So I guess you could ask why Poland? Believe it or not, this was actually a question I seemed to get asked everywhere – not just from friends and family in New Zealand, but also once I touched down in the country itself. For me, it was pretty simple – even though I didn’t speak a word of Polish, and had never once visited the country – I’d always dreamed of visiting Europe, and out of the two options I had – the UK or Poland – I think you can guess which one seemed more intriguing, and because of that, for me – more appealing.

Please describe your town to us. And can you describe your placement in detail?

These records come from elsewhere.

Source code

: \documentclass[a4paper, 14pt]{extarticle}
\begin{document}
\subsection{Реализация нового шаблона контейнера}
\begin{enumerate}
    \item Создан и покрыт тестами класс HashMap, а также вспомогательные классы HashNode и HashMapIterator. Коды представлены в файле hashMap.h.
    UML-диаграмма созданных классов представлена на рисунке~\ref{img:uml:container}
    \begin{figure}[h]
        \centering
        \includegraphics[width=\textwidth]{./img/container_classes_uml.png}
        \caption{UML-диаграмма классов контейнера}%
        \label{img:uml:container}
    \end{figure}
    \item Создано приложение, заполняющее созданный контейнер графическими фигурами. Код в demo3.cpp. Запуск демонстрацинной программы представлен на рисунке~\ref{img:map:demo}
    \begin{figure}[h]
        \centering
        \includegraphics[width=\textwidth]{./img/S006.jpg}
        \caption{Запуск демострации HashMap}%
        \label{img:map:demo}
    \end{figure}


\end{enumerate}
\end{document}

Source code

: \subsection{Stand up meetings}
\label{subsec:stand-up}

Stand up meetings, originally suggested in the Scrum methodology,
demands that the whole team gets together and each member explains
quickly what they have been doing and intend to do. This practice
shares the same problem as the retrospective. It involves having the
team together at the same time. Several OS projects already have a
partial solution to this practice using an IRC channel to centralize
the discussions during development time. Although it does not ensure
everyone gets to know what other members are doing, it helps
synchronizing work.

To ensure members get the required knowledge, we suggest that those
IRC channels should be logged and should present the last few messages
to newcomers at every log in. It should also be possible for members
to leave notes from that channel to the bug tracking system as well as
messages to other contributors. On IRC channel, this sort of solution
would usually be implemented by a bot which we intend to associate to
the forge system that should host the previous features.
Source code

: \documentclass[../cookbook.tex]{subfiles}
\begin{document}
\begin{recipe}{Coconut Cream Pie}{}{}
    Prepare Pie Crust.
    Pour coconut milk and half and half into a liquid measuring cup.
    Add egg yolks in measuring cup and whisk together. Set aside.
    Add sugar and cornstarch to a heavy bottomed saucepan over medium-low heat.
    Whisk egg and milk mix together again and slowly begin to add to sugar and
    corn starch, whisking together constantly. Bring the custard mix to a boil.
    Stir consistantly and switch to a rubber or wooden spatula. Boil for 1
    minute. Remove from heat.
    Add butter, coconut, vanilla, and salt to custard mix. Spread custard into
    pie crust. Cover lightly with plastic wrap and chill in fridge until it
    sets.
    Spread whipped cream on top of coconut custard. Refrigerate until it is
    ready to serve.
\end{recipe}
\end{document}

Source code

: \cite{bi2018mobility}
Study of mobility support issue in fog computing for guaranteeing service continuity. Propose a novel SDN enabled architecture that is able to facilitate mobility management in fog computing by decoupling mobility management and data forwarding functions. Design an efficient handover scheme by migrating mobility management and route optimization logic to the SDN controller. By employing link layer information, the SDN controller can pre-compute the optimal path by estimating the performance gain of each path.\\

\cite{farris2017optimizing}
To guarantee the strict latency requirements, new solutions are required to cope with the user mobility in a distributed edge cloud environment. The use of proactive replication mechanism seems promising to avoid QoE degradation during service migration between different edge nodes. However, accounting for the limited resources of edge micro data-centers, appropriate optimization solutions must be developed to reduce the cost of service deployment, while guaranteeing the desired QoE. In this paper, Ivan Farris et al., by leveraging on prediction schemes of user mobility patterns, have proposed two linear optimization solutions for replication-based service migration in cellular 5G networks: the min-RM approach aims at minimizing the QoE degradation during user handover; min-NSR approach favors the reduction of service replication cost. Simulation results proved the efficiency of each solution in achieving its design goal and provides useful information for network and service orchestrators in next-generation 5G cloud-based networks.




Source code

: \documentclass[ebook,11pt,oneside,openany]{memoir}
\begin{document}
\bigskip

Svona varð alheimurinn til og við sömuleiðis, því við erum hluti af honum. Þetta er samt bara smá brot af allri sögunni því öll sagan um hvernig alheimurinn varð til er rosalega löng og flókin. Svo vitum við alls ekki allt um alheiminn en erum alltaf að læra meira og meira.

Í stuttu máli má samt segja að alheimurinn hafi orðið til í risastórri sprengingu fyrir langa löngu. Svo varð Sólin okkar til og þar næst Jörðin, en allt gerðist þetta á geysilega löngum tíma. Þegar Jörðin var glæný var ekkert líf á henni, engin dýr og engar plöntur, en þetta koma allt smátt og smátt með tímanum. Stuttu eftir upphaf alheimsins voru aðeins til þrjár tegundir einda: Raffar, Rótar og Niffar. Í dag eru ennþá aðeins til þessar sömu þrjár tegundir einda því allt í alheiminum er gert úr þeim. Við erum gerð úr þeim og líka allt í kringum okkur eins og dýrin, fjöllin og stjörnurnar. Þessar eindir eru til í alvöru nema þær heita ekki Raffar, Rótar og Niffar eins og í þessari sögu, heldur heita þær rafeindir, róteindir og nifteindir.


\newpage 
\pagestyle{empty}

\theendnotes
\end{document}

If we talk about inside Poland itself, I was based in Poland’s capital of Warsaw, or Warszawa (Var-Shav-a) in Polish. Crazy I know, Polish gets likes that. Warsaw was a great city for me to live in – not only did it have the buzz and hum of any major city, but also plenty of cool cultural hotspots to scope out and experience. On top of that, being the capital, it was really easy to catch bus, train or flight connections when travelling within or even outside Poland. In Warsaw, I taught at a school called Warsaw 77, or Bolesław Prus. It was a lively central city high school – less like the open plan, field-inclusive schools of NZ and a little more two storey, High School Musical-esque. Certainly cool to walk into everyday.

What are some examples of the duties you performed there?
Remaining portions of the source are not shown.